What you should do — From the line with "- Do’s and don'ts." to the line with "- have any doubt, let", retype every line exactly, including those two, and leave out the rest of the data below.

+ + + + + + +

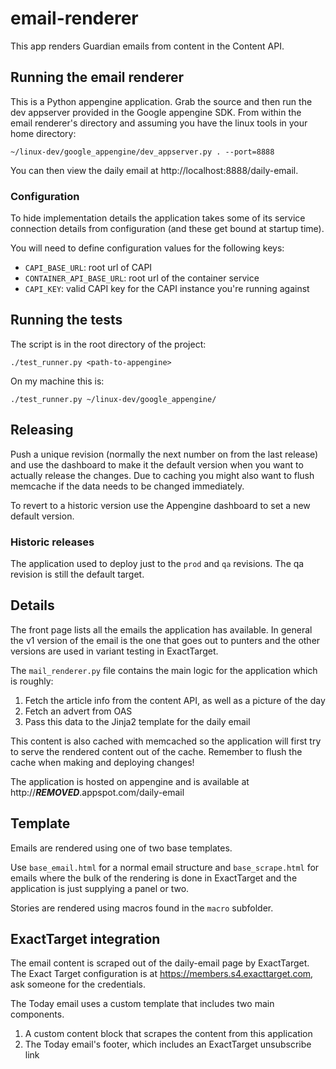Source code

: email-renderer
==============

This app renders Guardian emails from content in the Content API.

## Running the email renderer

This is a Python appengine application. Grab the source and then run
the dev appserver provided in the Google appengine SDK. From within
the email renderer's directory and assuming you have the linux tools
in your home directory:

    ~/linux-dev/google_appengine/dev_appserver.py . --port=8888

You can then view the daily email at http://localhost:8888/daily-email.


### Configuration

To hide implementation details the application takes some of its service connection details from configuration (and these get bound at startup time).

You will need to define configuration values for the following keys:

* `CAPI_BASE_URL`: root url of CAPI
* `CONTAINER_API_BASE_URL`: root url of the container service
* `CAPI_KEY`: valid CAPI key for the CAPI instance you're running against

## Running the tests

The script is in the root directory of the project:

    ./test_runner.py <path-to-appengine>

On my machine this is:

    ./test_runner.py ~/linux-dev/google_appengine/

## Releasing

Push a unique revision (normally the next number on from the last release) and use the dashboard to make it the default version when you want to actually release the changes. Due to caching you might also want to flush memcache if the data needs to be changed immediately.

To revert to a historic version use the Appengine dashboard to set a new default version.

### Historic releases

The application used to deploy just to the `prod` and `qa` revisions. The qa revision is still the default target.

## Details

The front page lists all the emails the application has available. In general the v1 version of the email is the one that goes out to punters and the other versions are used in variant testing in ExactTarget.

The `mail_renderer.py` file contains the main logic for the
application which is roughly:

1. Fetch the article info from the content API, as well as a picture of the day
2. Fetch an advert from OAS
3. Pass this data to the Jinja2 template for the daily email

This content is also cached with memcached so the application will
first try to serve the rendered content out of the cache. Remember to flush the cache when making and deploying changes!

The application is hosted on appengine and is available at
http://***REMOVED***.appspot.com/daily-email

## Template

Emails are rendered using one of two base templates.

Use `base_email.html` for a normal email structure and `base_scrape.html` for emails where the bulk of the rendering is done in ExactTarget and the application is just supplying a panel or two.

Stories are rendered using macros found in the `macro`
subfolder.

## ExactTarget integration

The email content is scraped out of the daily-email page by
ExactTarget. The Exact Target configuration is at
https://members.s4.exacttarget.com, ask someone for the credentials.

The Today email uses a custom template that includes two main components.

1. A custom content block that scrapes the content from this application
2. The Today email's footer, which includes an ExactTarget unsubscribe link
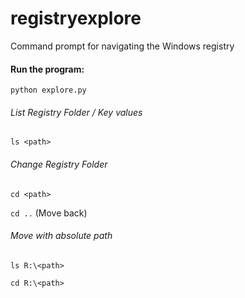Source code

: # registryexplore
Command prompt for navigating the Windows registry

#### Run the program: 

`python explore.py`

###### List Registry Folder / Key values

`ls <path>`

###### Change Registry Folder

`cd <path>`

`cd ..` (Move back)

###### Move with absolute path

`ls R:\<path>`

`cd R:\<path>`
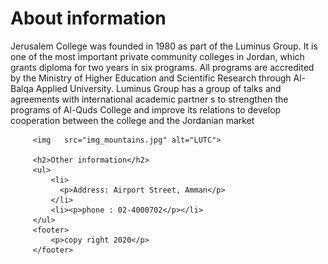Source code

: <!DOCTYPE html>
<html lang="en">
<head>
    <meta charset="UTF-8">
    <meta name="viewport" content="width=, initial-scale=1.0">
    <meta http-equiv="X-UA-Compatible" content="ie=edge">
    <title>welcome to LUTC coolege</title>
    <link href="css/style.css" rel="stylesheet">
</head>
<body>
    <h1>About information</h1>
    <p>Jerusalem College was founded in 1980 as part of the Luminus Group. It is one of the most
        important private community colleges in Jordan, which grants diploma for two years in six programs. 
        All programs are accredited by the Ministry of Higher Education and Scientific Research through Al-Balqa
         Applied University. Luminus Group has a group of talks and agreements with international academic partner
         s to strengthen the programs of Al-Quds
         College and improve its relations to develop cooperation between the college and 
         the Jordanian market</p>

         <img   src="img_mountains.jpg" alt="LUTC">

         <h2>Other information</h2>
         <ul>
             <li>
               <p>Address: Airport Street, Amman</p> 
             </li>
             <li><p>phone : 02-4000702</p></li>
         </ul>
         <footer>
             <p>copy right 2020</p>
         </footer>
    
</body>
</html>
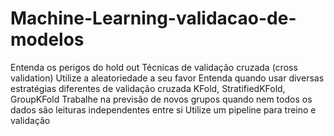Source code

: # Machine-Learning-validacao-de-modelos


Entenda os perigos do hold out
Técnicas de validação cruzada (cross validation)
Utilize a aleatoriedade a seu favor
Entenda quando usar diversas estratégias diferentes de validação cruzada
KFold, StratifiedKFold, GroupKFold
Trabalhe na previsão de novos grupos quando nem todos os dados são leituras independentes entre si
Utilize um pipeline para treino e validação
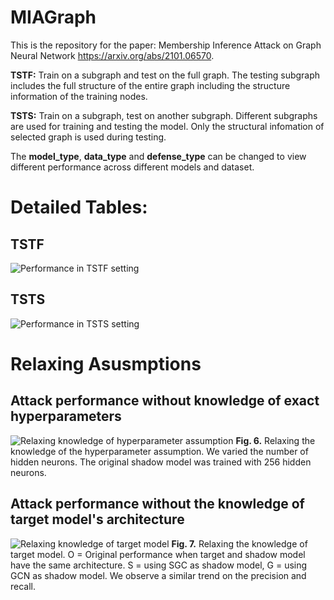 # MIAGraph

This is the repository for the paper: Membership Inference Attack on Graph Neural Network https://arxiv.org/abs/2101.06570.

**TSTF:** Train on a subgraph and test on the full graph. The testing subgraph includes the full structure of the entire graph including the structure information of the training nodes. 

**TSTS:** Train on a subgraph, test on another subgraph. Different subgraphs are used for training and testing the model. Only the structural infomation of selected graph is used during testing.

The **model_type**, **data_type** and **defense_type** can be changed to view different performance across different models and dataset.

# Detailed Tables:

## TSTF

![Performance in TSTF setting](https://user-images.githubusercontent.com/9529101/136162397-f4684917-74a0-4cf1-913b-32f91d86c0ec.png)

## TSTS

![Performance in TSTS setting](https://user-images.githubusercontent.com/9529101/136162389-3f4785b6-50d4-4837-aac7-d1bf195638af.png)

# Relaxing Asusmptions

## Attack performance without knowledge of exact  hyperparameters
![Relaxing knowledge of hyperparameter assumption](https://user-images.githubusercontent.com/9529101/136159584-d61e0f9b-8388-4f01-8af4-d799e80f470b.png)
**Fig. 6.** Relaxing the knowledge of the hyperparameter assumption. We varied the number of hidden neurons. The original
shadow model was trained with 256 hidden neurons.

## Attack performance without the knowledge of target model's  architecture
![Relaxing knowledge of target model](https://user-images.githubusercontent.com/9529101/136159578-5010ef6f-314b-4a2a-ae87-4b9451a34245.png)
**Fig. 7.** Relaxing the knowledge of target model. O = Original performance when target and shadow model have the same architecture. S = using SGC as shadow model, G = using GCN as shadow model. We observe a similar trend on the precision and recall.

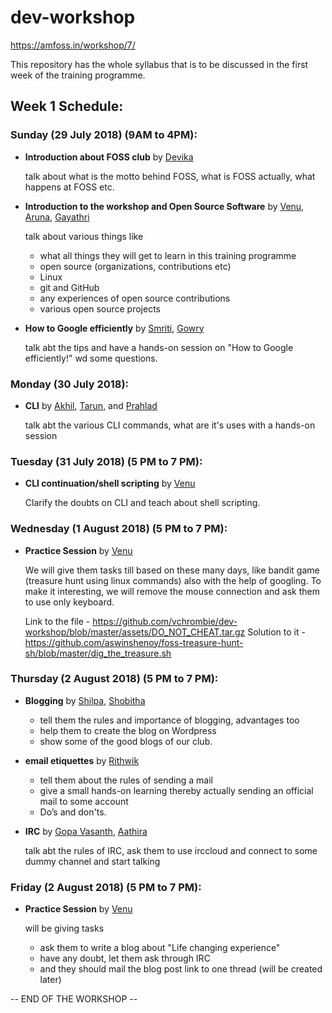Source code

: # dev-workshop
https://amfoss.in/workshop/7/

This repository has the whole syllabus that is to be discussed in the first week of the training programme.

## Week 1 Schedule:


### Sunday (29 July 2018) (9AM to 4PM):

- **Introduction about FOSS club** by [Devika](https://github.com/devikasugathan)
    
    talk about what is the motto behind FOSS, what is FOSS actually, what happens at FOSS etc.

- **Introduction to the workshop and Open Source Software** by [Venu](https://github.com/vchrombie), [Aruna](https://github.com/ArunaMaurya221B), [Gayathri](https://github.com/Gayathrir1666/)
    
    talk about various things like
    - what all things they will get to learn in this training programme
    - open source (organizations, contributions etc)
    - Linux
    - git and GitHub
    - any experiences of open source contributions
    - various open source projects

- **How to Google efficiently** by [Smriti](https://github.com/smritipillai), [Gowry](https://github.com/gowry189)
    
    talk abt the tips and have a hands-on session on "How to Google efficiently!" wd some questions.


### Monday (30 July 2018):

- **CLI** by [Akhil](https://github.com/kolla47), [Tarun](), and [Prahlad](https://github.com/prahlad125)
    
    talk abt the various CLI commands, what are it's uses with a hands-on session


### Tuesday (31 July 2018) (5 PM to 7 PM):

- **CLI continuation/shell scripting** by [Venu](https://github.com/vchrombie)
  	
    Clarify the doubts on CLI and teach about shell scripting.


### Wednesday (1 August 2018) (5 PM to 7 PM):

- **Practice Session** by [Venu](https://github.com/vchrombie)
    
    We will give them tasks till based on these many days, like bandit game (treasure hunt using linux commands) also with the help of googling. To make it interesting, we will remove the mouse connection and ask them to use only keyboard.

    Link to the file - https://github.com/vchrombie/dev-workshop/blob/master/assets/DO_NOT_CHEAT.tar.gz
    Solution to it - https://github.com/aswinshenoy/foss-treasure-hunt-sh/blob/master/dig_the_treasure.sh


### Thursday (2 August 2018) (5 PM to 7 PM):

- **Blogging** by [Shilpa](https://github.com/AriesShilz), [Shobitha](https://github.com/01shobitha)
    
    - tell them the rules and importance of blogging, advantages too
    - help them to create the blog on Wordpress
    - show some of the good blogs of our club.

- **email etiquettes** by [Rithwik](https://github.com/rithwik27)
    
    - tell them about the rules of sending a mail
    - give a small hands-on learning thereby actually sending an official mail to some account
    - Do’s and don'ts.

- **IRC** by [Gopa Vasanth](https://github.com/gopavasanth), [Aathira](https://github.com/Athi101)
    
    talk abt the rules of IRC, ask them to use irccloud and connect to some dummy channel and start talking


### Friday (2 August 2018) (5 PM to 7 PM):

- **Practice Session** by [Venu](https://github.com/vchrombie)
    
    will be giving tasks
    - ask them to write a blog about "Life changing experience"
    - have any doubt, let them ask through IRC
    - and they should mail the blog post link to one thread (will be created later)

-- END OF THE WORKSHOP --

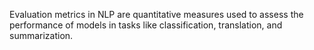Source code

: Evaluation metrics in NLP are quantitative measures used to assess the performance of models in tasks like classification, translation, and summarization.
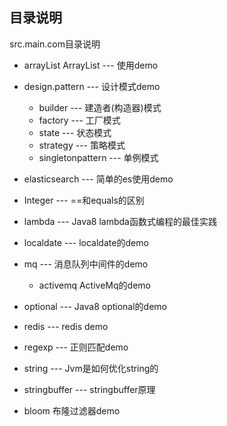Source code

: ## 目录说明
src.main.com目录说明
- arrayList ArrayList --- 使用demo

- design.pattern --- 设计模式demo
    - builder  --- 建造者(构造器)模式
    - factory  --- 工厂模式
    - state    --- 状态模式 
    - strategy --- 策略模式
    - singletonpattern --- 单例模式
    
- elasticsearch --- 简单的es使用demo
- Integer --- ==和equals的区别
- lambda  --- Java8 lambda函数式编程的最佳实践
- localdate --- localdate的demo
- mq --- 消息队列中间件的demo
    - activemq ActiveMq的demo
- optional --- Java8 optional的demo
- redis --- redis demo
- regexp --- 正则匹配demo
- string --- Jvm是如何优化string的
- stringbuffer --- stringbuffer原理
- bloom 布隆过滤器demo
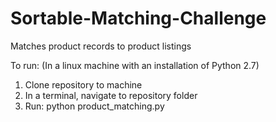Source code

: # Sortable-Matching-Challenge
Matches product records to product listings

To run:
(In a linux machine with an installation of Python 2.7)

1. Clone repository to machine
2. In a terminal, navigate to repository folder
3. Run: python product_matching.py
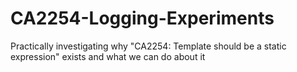 # CA2254-Logging-Experiments
Practically investigating why "CA2254: Template should be a static expression" exists and what we can do about it
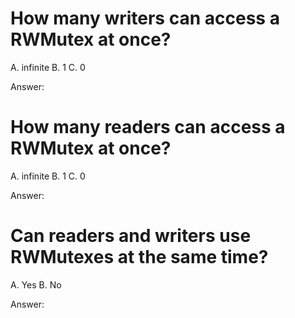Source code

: # How many writers can access a RWMutex at once?

A. infinite
B. 1
C. 0

Answer:

# How many readers can access a RWMutex at once?

A. infinite
B. 1
C. 0

Answer:

# Can readers and writers use RWMutexes at the same time?

A. Yes
B. No

Answer:
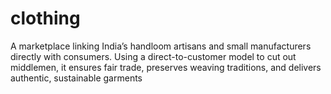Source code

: # clothing
A marketplace linking India’s handloom artisans and small manufacturers directly with consumers. Using a direct-to-customer model to cut out middlemen, it ensures fair trade, preserves weaving traditions, and delivers authentic, sustainable garments
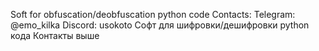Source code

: Soft for obfuscation/deobfuscation python code
Contacts:
Telegram: @emo_kilka
Discord: usokoto
Софт для шифровки/дешифровки python кода
Контакты выше
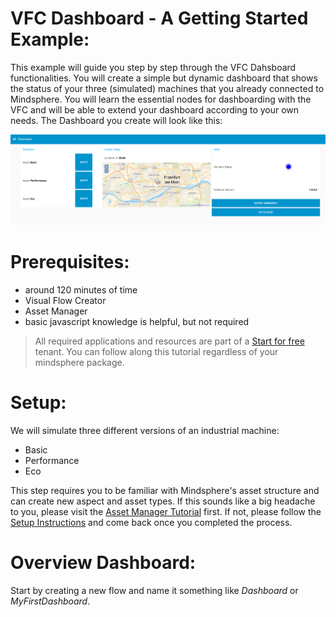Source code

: # VFC Dashboard - A Getting Started Example:
This example will guide you step by step through the VFC Dahsboard functionalities. You will create a simple but dynamic dashboard that shows the status of your three (simulated) machines that you already connected to Mindsphere. You will learn the essential nodes for dashboarding with the VFC and will be able to extend your dashboard according to your own needs. The Dashboard you create will look like this:

![dashboard_image](./doc/overview.png)

# Prerequisites:
- around 120 minutes of time
- Visual Flow Creator
- Asset Manager
- basic javascript knowledge is helpful, but not required
> All required applications and resources are part of a [Start for free](https://siemens.mindsphere.io/en/start) tenant. You can follow along this tutorial regardless of your mindsphere package.

# Setup:
We will simulate three different versions of an industrial machine:
- Basic
- Performance
- Eco

This step requires you to be familiar with Mindsphere's asset structure and can create new aspect and asset types. If this sounds like a big headache to you, please visit the [Asset Manager Tutorial](https://siemens.mindsphere.io/en/docs/tutorials/asset-manager) first.
If not, please follow the [Setup Instructions](./Setup/readme.md) and come back once you completed the process.

# Overview Dashboard:
Start by creating a new flow and name it something like *Dashboard* or *MyFirstDashboard*. 
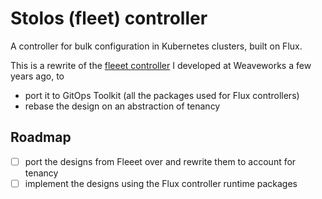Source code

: # Stolos (fleet) controller

A controller for bulk configuration in Kubernetes clusters, built on Flux.

This is a rewrite of the [fleeet controller][fleeet] I developed at Weaveworks a few
years ago, to

 - port it to GitOps Toolkit (all the packages used for Flux controllers) 
 - rebase the design on an abstraction of tenancy
 
[fleeet]: https://github.com/weaveworks-experiments/fleeet

## Roadmap

 - [ ] port the designs from Fleeet over and rewrite them to account for tenancy
 - [ ] implement the designs using the Flux controller runtime packages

+ + + + + + +

Response —
    - Do’s and don'ts.

- **IRC** by [Gopa Vasanth](https://github.com/gopavasanth), [Aathira](https://github.com/Athi101)
    
    talk abt the rules of IRC, ask them to use irccloud and connect to some dummy channel and start talking


### Friday (2 August 2018) (5 PM to 7 PM):

- **Practice Session** by [Venu](https://github.com/vchrombie)
    
    will be giving tasks
    - ask them to write a blog about "Life changing experience"
    - have any doubt, let them ask through IRC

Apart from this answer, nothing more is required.